Background
Damion Cain was convicted by a jury in the Fifth Judicial District Court for the Parish of Richland of home invasion, unauthorized use of a motor vehicle, and simple assault. The convictions arose from an incident in which Cain slashed his former girlfriend’s tires, forced his way into her home armed with a knife, threatened her with sexual assault, grabbed her by the neck, and forcibly removed her clothing before fleeing in a family member’s vehicle without permission. At original sentencing, the trial court imposed 30 years at hard labor for home invasion, two years for unauthorized use of a motor vehicle, and 90 days in parish jail for simple assault, all to run concurrently.
The State subsequently filed a habitual offender bill of information under La. R.S. 15:529.1, citing Cain’s prior convictions for distribution of a Schedule II controlled dangerous substance (2019) and aggravated battery (2022), in addition to the present offenses. At the habitual offender hearing on March 20, 2024, the trial court vacated Cain’s original sentences and imposed enhanced sentences of 60 years at hard labor for home invasion and four years for unauthorized use of a motor vehicle, to run concurrently, without the benefit of probation, parole, or suspension of sentence.
Cain appealed his enhanced sentence as constitutionally excessive. Notably, he did not file a motion to reconsider his sentence in the trial court, which the appellate court found limited its review to the question of constitutional excessiveness only.
The Court’s Holding
The Second Circuit affirmed the 60-year habitual offender sentence, holding that it did not violate the constitutional prohibition against excessive punishment. The court applied the governing standard — whether the sentence is so grossly disproportionate to the offense as to shock the sense of justice or amounts to the purposeless infliction of pain — and found that standard was not met. The court rejected Cain’s comparison to State v. Kennon, 19-00998 (La. 9/1/20), 340 So. 3d 881, noting that Kennon involved a defendant with a non-violent drug offense history, whereas Cain’s record reflected a sustained pattern of violence, burglary, robbery, drug distribution, and repeated failures on probation and supervised release.

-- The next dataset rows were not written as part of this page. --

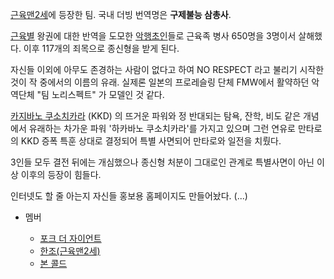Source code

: [근육맨2세](%EA%B7%BC%EC%9C%A1%EB%A7%A82%EC%84%B8.md)에 등장한 팀. 국내 더빙 번역명은 **구제불능
삼총사**.

[근육별](%EA%B7%BC%EC%9C%A1%EB%B3%84.md) 왕권에 대한 반역을 도모한
[악행초인](%EC%95%85%ED%96%89%EC%B4%88%EC%9D%B8.md)들로 근육족 병사 650명을 3명이서 살해했다.
이후 117개의 죄목으로 종신형을 받게 된다.

자신들 이외에 아무도 존경하는 사람이 없다고 하여 NO RESPECT 라고 불리기 시작한 것이 작 중에서의 이름의 유래. 실제론 일본의
프로레슬링 단체 FMW에서 활약하던 악역단체 "팀 노리스펙트" 가 모델인 것 같다.

[카지바노 쿠소치카라](%EC%B9%B4%EC%A7%80%EB%B0%94%EB%85%B8%20%EC%BF%A0%EC%86%8C%EC%B9%98%EC%B9%B4%EB%9D%BC.md) (KKD) 의 뜨거운 파워와 정 반대되는 탐욕, 잔학, 비도 같은 개념에서 유래하는 차가운
파워 '하카바노 쿠소치카라'를 가지고 있으며 그런 연유로 만타로의 KKD 증폭 특훈 상대로 결정되어 특별 사면되어 만타로와 일전을 치뤘다.

3인들 모두 결전 뒤에는 개심했으나 종신형 처분이 그대로인 관계로 특별사면이 아닌 이상 이후의 등장이 힘들다.

인터넷도 할 줄 아는지 자신들 홍보용 홈페이지도 만들어놨다. (...)

  * 멤버  

    * [포크 더 자이언트](%ED%8F%AC%ED%81%AC%20%EB%8D%94%20%EC%9E%90%EC%9D%B4%EC%96%B8%ED%8A%B8.md)
    * [한조(근육맨2세)](%ED%95%9C%EC%A1%B0%28%EA%B7%BC%EC%9C%A1%EB%A7%A82%EC%84%B8%29.md)
    * [본 콜드](%EB%B3%B8%20%EC%BD%9C%EB%93%9C.md)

The court emphasized that the trial judge had thoroughly considered the factors under La. C. Cr. P. art. 894.1 at original sentencing, finding that Cain’s conduct manifested deliberate cruelty, that all his prior supervision had been revoked or was in revocation proceedings due to new arrests, and that a lesser sentence would deprecate the seriousness of a violent home invasion. The sentence fell within the statutory range prescribed by the Legislature for habitual offenders under La. R.S. 15:529.1(A)(1).
The court further held that Cain’s failure to file a motion to reconsider sentence under La. C. Cr. P. art. 881.1(E) foreclosed broader sentencing review beyond constitutional excessiveness, and that even on that narrow question, Cain had not carried his burden of demonstrating the sentence was unconstitutional.
Key Takeaways
- A 60-year habitual offender sentence for a violent home invasion does not constitute cruel and unusual punishment where the defendant has a lengthy criminal history marked by violence, drug distribution, and repeated supervision failures.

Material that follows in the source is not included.